Pitting army against students

What is worse and downright petty, even dangerous, is dragging the prestige of the army into this unsavoury, politicised trial by media. The soldier is pitted against the student. The sacrifices made by the soldier in the formidably inhospitable climate of Siachen, or fighting terrorists in Kashmir, or enemy forces at the border are undone or betrayed, so goes the charge, by disaffection against the state fomented by students on the university campus. This, apart from being patently false and unnecessarily incendiary, trivialises the martyrdom of our soldiers.

The soldier stands vigil, fights, kills, dies, not for narrow cultural and partisan nationalisms, not just to safeguard the geographical territory that constitutes the national boundaries, but, more importantly and ultimately, for the values of democracy and freedom enshrined in our Constitution and that uniquely define this nation.
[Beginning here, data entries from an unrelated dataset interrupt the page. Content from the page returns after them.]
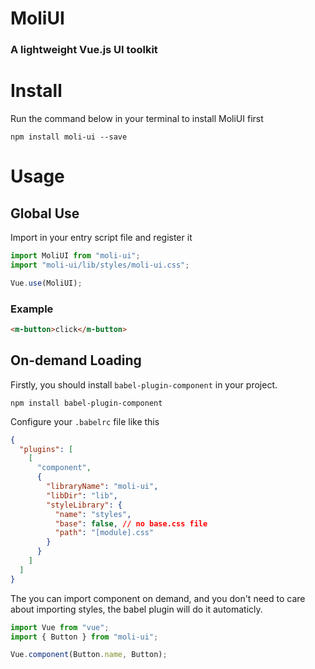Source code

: <h1>
MoliUI
    <h3>A lightweight Vue.js UI toolkit</h3>
</h1>

# Install

Run the command below in your terminal to install MoliUI first

```
npm install moli-ui --save
```

# Usage

## Global Use

Import in your entry script file and register it

```javascript
import MoliUI from "moli-ui";
import "moli-ui/lib/styles/moli-ui.css";

Vue.use(MoliUI);
```

### Example

```html
<m-button>click</m-button>
```

## On-demand Loading

Firstly, you should install `babel-plugin-component` in your project.

```
npm install babel-plugin-component
```

Configure your `.babelrc` file like this

```json
{
  "plugins": [
    [
      "component",
      {
        "libraryName": "moli-ui",
        "libDir": "lib",
        "styleLibrary": {
          "name": "styles",
          "base": false, // no base.css file
          "path": "[module].css"
        }
      }
    ]
  ]
}
```

The you can import component on demand, and you don't need to care about importing styles, the babel plugin will do it automaticly.

```javascript
import Vue from "vue";
import { Button } from "moli-ui";

Vue.component(Button.name, Button);
```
It is belittling the Indian soldier, it is making a mockery of his noble calling, to suggest that the exercise of his duty requires us to abridge our democracy, that the soldier and the citizen pursue different democratic ideals. We have various kinds of stunted and qualified democracies all around us, in Pakistan, in Singapore or Malaysia, in Indonesia, in Thailand, where speaking against the king or the state or the army can have disastrous consequences for the citizen.

What makes us different and better than them is precisely the free and freewheeling nature of our democracy; that our citizens do not have to look over their shoulders in fear as they speak their minds on issues of personal or public concern. Our understanding of a strong state is not a weak or vulnerable citizenry. Our understanding of strong journalism should be that which empowers the citizen against the power of the state, not one that adds to the clout of the state and paves the way for transgressions on the liberties of the citizen.

The United States fights so many wars abroad which have quickly become unpopular both at home and across the world. Their soldiers die in these conflicts and when the body bags begin to arrive home, the war turns sour. Intellectuals, students, politicians, journalists and a cross section of citizenry may criticise these wars but are not set up as anti-national or against the armed forces because of that. They fight against the politics of war and for that of peace.

That sense of the need for politics to pave the way for peace, not glorify war and martyrdom, comes across when Dev Raj, the father of Captain Tushar Mahajan, who laid his life down fighting terrorists at Pampore in Kashmir just a few days back, hopes that his son’s death will not be in vain and that politicians would make “things right”. “How many children will attain martyrdom?” he wonders, reflecting on the death of the other officer, Captain Pawan Kumar, in the same operation. “When will our politicians realise this?”